[Source texts of formatted documents]
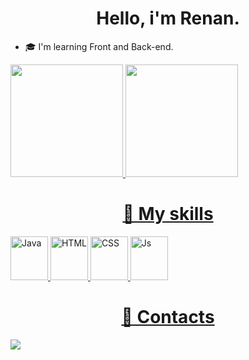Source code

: <h1 align="center">Hello, i'm Renan.</h1>

<ul>
  <li>🎓 I'm learning Front and Back-end.</li>
</ul>
 
<div>
  <a href="https://github.com/smxdodo">
   <img height="180em" src="https://github-readme-stats.vercel.app/api?username=smxdodo&show_icons=true&theme=tokyonight">
   <img height="180em" src="https://github-readme-stats.vercel.app/api/top-langs/?username=smxdodo&layout=compact&langs-count=168&theme=tokyonight"/>
</div>
  
<div style="inline_block">

<h1 align="center">🧠 My skills</h1>
  <img alt="Java" height="70" width="60" src="https://user-images.githubusercontent.com/116324297/223815006-3c054b5e-dc2f-4d9f-bfbf-0d6a20506d4e.png">
  <img alt="HTML" height="70" width="60" src="https://user-images.githubusercontent.com/116324297/223819886-18ebdd80-4763-4001-ab46-f52ff876838c.png">
  <img alt="CSS" height="70" width="60" src="https://user-images.githubusercontent.com/116324297/223819329-c8360d20-b472-4d6c-952e-a6599f035825.png">
  <img alt="Js" height="70" width="60" src="https://user-images.githubusercontent.com/116324297/223826146-21ea9bdd-c806-4b74-8e90-b834714d7554.png"> 
<!--   <img alt="pic" height="300" widht="100" src="https://user-images.githubusercontent.com/116324297/223829770-1593ac97-57f0-4703-a53b-85b351ec296c.gif"> -->
</div>
 
<div style="inline_block"> 
  
<h1 align="center">📖 Contacts</h1>  
  <a href="https://www.linkedin.com/in/smxdodo"><img src="https://img.shields.io/badge/LinkedIn-0077B5?style=for-the-badge&logo=linkedin&logoColor=white"></a> 
</div>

#### WORK TASK
With no other words, report how many lines in the entries hold the string "readme".

#### OUTPUT
2